January 6, 10:01am EST – With the channels still down, and Stoggy still feeling responsible, he sent out the above tweet correcting a comment by ROB BURNETT, who conjecturing about the reason for the termination of the account. Stoggy explained his reasoning…
The way the system works, it isn’t about the “now”—it is about the cumulative actions in a window of time. We managers all got added near around the same time. It was reasonable to think the system thought us hackers (in my mind). We are all in different locations with different IP’s, and 12 hours prior, none of us was on the site. Now we were and making changes all over and answering messages, etc. It was an explosion of life on an otherwise dead account. That isn’t normal to a pattern-based security algorithm standing in for human oversight.
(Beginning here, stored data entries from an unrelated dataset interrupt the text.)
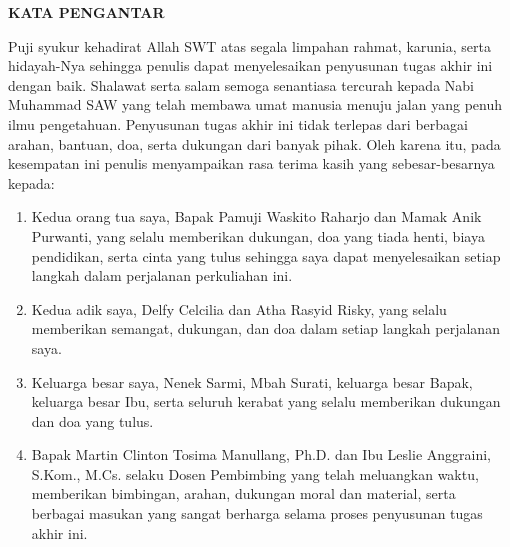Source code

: \clearpage
{}%

\begin{justifying}
	\large \bfseries \centering \MakeUppercase{Kata Pengantar}\linebreak
	
	\normalsize \normalfont \justifying
	Puji syukur kehadirat Allah SWT atas segala limpahan rahmat, karunia, serta hidayah-Nya sehingga penulis dapat menyelesaikan penyusunan tugas akhir ini dengan baik. Shalawat serta salam semoga senantiasa tercurah kepada Nabi Muhammad SAW yang telah membawa umat manusia menuju jalan yang penuh ilmu pengetahuan. Penyusunan tugas akhir ini tidak terlepas dari berbagai arahan, bantuan, doa, serta dukungan dari banyak pihak. Oleh karena itu, pada kesempatan ini penulis menyampaikan rasa terima kasih yang sebesar-besarnya kepada: \par
	\begin{enumerate}
		\item Kedua orang tua saya, Bapak Pamuji Waskito Raharjo dan Mamak Anik Purwanti, yang selalu memberikan dukungan, doa yang tiada henti, biaya pendidikan, serta cinta yang tulus sehingga saya dapat menyelesaikan setiap langkah dalam perjalanan perkuliahan ini.
		\item Kedua adik saya, Delfy Celcilia dan Atha Rasyid Risky, yang selalu memberikan semangat, dukungan, dan doa dalam setiap langkah perjalanan saya.
		\item Keluarga besar saya, Nenek Sarmi, Mbah Surati, keluarga besar Bapak, keluarga besar Ibu, serta seluruh kerabat yang selalu memberikan dukungan dan doa yang tulus.
		\item Bapak Martin Clinton Tosima Manullang, Ph.D. dan Ibu Leslie Anggraini, S.Kom., M.Cs. selaku Dosen Pembimbing yang telah meluangkan waktu, memberikan bimbingan, arahan, dukungan moral dan material, serta berbagai masukan yang sangat berharga selama proses penyusunan tugas akhir ini.

\end{enumerate}
\end{justifying}
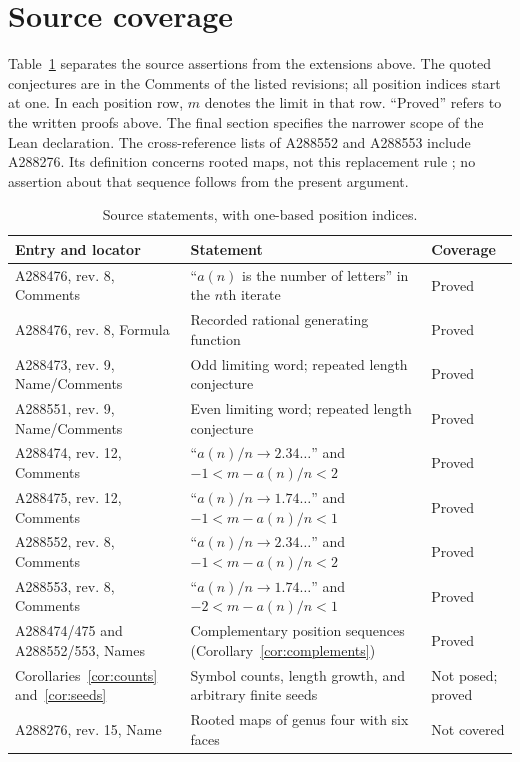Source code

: \documentclass[11pt]{article}
\begin{document}
\section{Source coverage}

Table~\ref{tab:coverage} separates the source assertions from the
extensions above. The quoted conjectures are in the Comments of
the listed revisions; all position indices start at one.
In each position row, $m$ denotes the limit in that row.
``Proved'' refers to the written proofs above. The final section
specifies the narrower scope of the Lean declaration.
The cross-reference lists of A288552 and A288553 include A288276.
Its definition concerns rooted maps, not this replacement rule
\cite{a288276}; no assertion about that sequence follows from the
present argument.

\begin{table}[ht]
\centering\small
\begin{tabular}{@{}>{\raggedright\arraybackslash}p{}>{\raggedright\arraybackslash}p{}>{\raggedright\arraybackslash}p{}@{}}
\toprule
Entry and locator & Statement & Coverage\\\midrule
A288476, rev. 8, Comments & ``$a(n)$ is the number of letters'' in the $n$th iterate & Proved\\
A288476, rev. 8, Formula & Recorded rational generating function & Proved\\
A288473, rev. 9, Name/Comments & Odd limiting word; repeated length conjecture & Proved\\
A288551, rev. 9, Name/Comments & Even limiting word; repeated length conjecture & Proved\\
A288474, rev. 12, Comments & ``$a(n)/n\to2.34\ldots$'' and $-1<m-a(n)/n<2$ & Proved\\
A288475, rev. 12, Comments & ``$a(n)/n\to1.74\ldots$'' and $-1<m-a(n)/n<1$ & Proved\\
A288552, rev. 8, Comments & ``$a(n)/n\to2.34\ldots$'' and $-1<m-a(n)/n<2$ & Proved\\
A288553, rev. 8, Comments & ``$a(n)/n\to1.74\ldots$'' and $-2<m-a(n)/n<1$ & Proved\\
A288474/475 and A288552/553, Names & Complementary position sequences (Corollary~\ref{cor:complements}) & Proved\\
Corollaries~\ref{cor:counts} and~\ref{cor:seeds} & Symbol counts, length growth, and arbitrary finite seeds & Not posed; proved\\
A288276, rev. 15, Name & Rooted maps of genus four with six faces & Not covered\\
\bottomrule
\end{tabular}
\caption{Source statements, with one-based position indices.}\label{tab:coverage}
\end{table}
\end{document}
January 6, about 11:30am EST – Whether or not it was the sudden flurry of activity that caused the account “termination,” it was not permanent. As soon as Alec returned home and logged into his YouTube account as owner, the channel and all of the videos were restored automatically. He didn’t receive any communications from YouTube/Google explaining why the channels had been deactivated and reactivated, although he has reached out to them since and hasn’t yet heard back
January 6, 5:06pm EST – Alec received the following alert from Google:
While it’s uncertain whether the channel shutdown was the result of hacking attempts or a misunderstanding by an automated algorithm, the above message clearly shows what looks like an attempt to hack the account using Alec’s e-mail and password. How they got his password is unknown, but I did ask Alec if perhaps it was one of his new managers (either accidentally or on purpose)…
No, they don’t have my password. No one does except me. Each manager uses their own unique login name and password. I don’t know their passwords, and they don’t know mine. This was an attempt to log in using my personal account.
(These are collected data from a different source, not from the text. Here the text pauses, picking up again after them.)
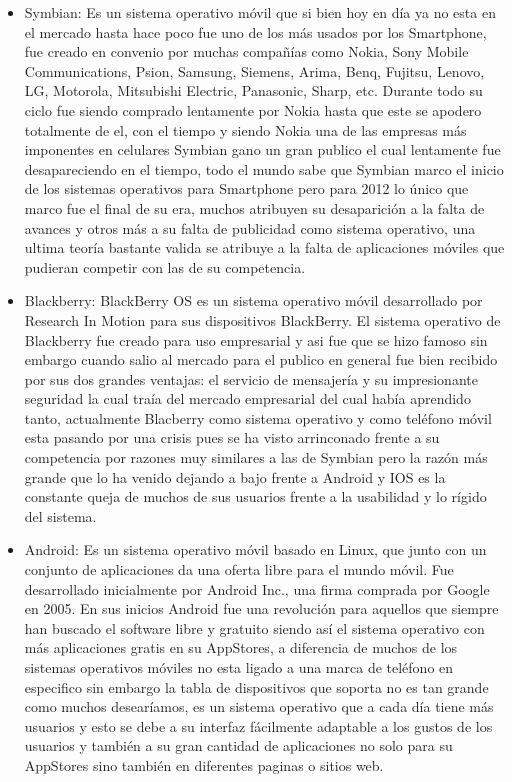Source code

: \documentclass[11pt]{book}
\begin{document}
\begin{itemize}
\item Symbian: Es un sistema operativo móvil que si bien hoy en día ya no esta en el mercado hasta hace poco fue uno de los más usados por los \gls{Smartphone}, fue creado en convenio por muchas compañías como Nokia, Sony Mobile Communications, Psion, Samsung, Siemens, Arima, Benq, Fujitsu, Lenovo, LG, Motorola, Mitsubishi Electric, Panasonic, Sharp, etc. Durante todo su ciclo fue siendo comprado lentamente por Nokia hasta que este se apodero totalmente de el, con el tiempo y siendo Nokia una de las empresas más imponentes en celulares Symbian gano un gran publico el cual lentamente fue desapareciendo en el tiempo, todo el mundo sabe que Symbian marco el inicio de los sistemas operativos para \gls{Smartphone} pero para 2012 lo único que marco fue el final de su era, muchos atribuyen su desaparición a la falta de avances y otros más a su falta de publicidad como sistema operativo, una ultima teoría bastante valida se atribuye a la falta de aplicaciones móviles que pudieran competir con las de su competencia.

\item Blackberry: BlackBerry OS es un sistema operativo móvil desarrollado por Research In Motion para sus dispositivos BlackBerry. El sistema operativo de Blackberry fue creado para uso empresarial y asi fue que se hizo famoso sin embargo cuando salio al mercado para el publico en general fue bien recibido por sus dos grandes ventajas: el servicio de mensajería y su impresionante seguridad la cual traía del mercado empresarial del cual había aprendido tanto, actualmente Blacberry como sistema operativo y como teléfono móvil esta pasando por una crisis pues se ha visto arrinconado frente a su competencia por razones muy similares a las de Symbian pero la razón más grande que lo ha venido dejando a bajo frente a Android y IOS es la constante queja de muchos de sus usuarios frente a la usabilidad y lo rígido del sistema.

\item Android: Es un sistema operativo móvil basado en Linux, que junto con un conjunto de aplicaciones da una oferta libre para el mundo móvil. Fue desarrollado inicialmente por Android Inc., una firma comprada por Google en 2005. En sus inicios Android fue una revolución para aquellos que siempre han buscado el software libre y gratuito siendo así el sistema operativo con más aplicaciones gratis en su \gls{AppStores}, a diferencia de muchos de los sistemas operativos móviles no esta ligado a una marca de teléfono en especifico sin embargo la tabla de dispositivos que soporta no es tan grande como muchos desearíamos, es un sistema operativo que a cada día tiene más usuarios y esto se debe a su interfaz fácilmente adaptable a los gustos de los usuarios y también a su gran cantidad de aplicaciones no solo para su \gls{AppStores} sino también en diferentes paginas o sitios web.


\end{itemize}
\end{document}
And there you have it…the story so far as best I can verify it. You all can decide what you think is happening, although to me, it looks like—at least in the latter half of the day—Alec had an actual hacking attempt…perhaps inspired by the shutdown and subsequent reactivation of the channels.
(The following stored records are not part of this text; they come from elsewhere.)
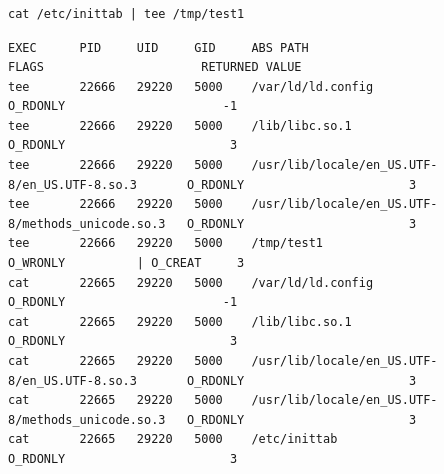 \documentclass[a4paper]{article}
\begin{document}
\subsubsection{}

 \begin{lstlisting}[style=command]
cat /etc/inittab | tee /tmp/test1
   \end{lstlisting}
\par 
\begin{lstlisting}[style=esc]
EXEC      PID     UID     GID     ABS PATH                                          FLAGS                      RETURNED VALUE
tee       22666   29220   5000    /var/ld/ld.config                                  O_RDONLY                      -1
tee       22666   29220   5000    /lib/libc.so.1                                     O_RDONLY                       3
tee       22666   29220   5000    /usr/lib/locale/en_US.UTF-8/en_US.UTF-8.so.3       O_RDONLY                       3
tee       22666   29220   5000    /usr/lib/locale/en_US.UTF-8/methods_unicode.so.3   O_RDONLY                       3
tee       22666   29220   5000    /tmp/test1                                         O_WRONLY          | O_CREAT     3
cat       22665   29220   5000    /var/ld/ld.config                                  O_RDONLY                      -1
cat       22665   29220   5000    /lib/libc.so.1                                     O_RDONLY                       3
cat       22665   29220   5000    /usr/lib/locale/en_US.UTF-8/en_US.UTF-8.so.3       O_RDONLY                       3
cat       22665   29220   5000    /usr/lib/locale/en_US.UTF-8/methods_unicode.so.3   O_RDONLY                       3
cat       22665   29220   5000    /etc/inittab                                       O_RDONLY                       3
 \end{lstlisting}

\subsubsection{}
\end{document}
And before anyone asked why I included the image at the very top (“MOVE ALONG – NOTHING TO SEE HERE”), it’s an attempt at levity on my part. The image is from the TOS episode “The Return of the Archons” on the morning after Festival. The past twelve hours had been utter chaos, and now it’s time for everyone to get about their business calmly and orderly. Whether or not that happens with Axanar and its YouTube channels is anybody’s guess.
But we can at least hope!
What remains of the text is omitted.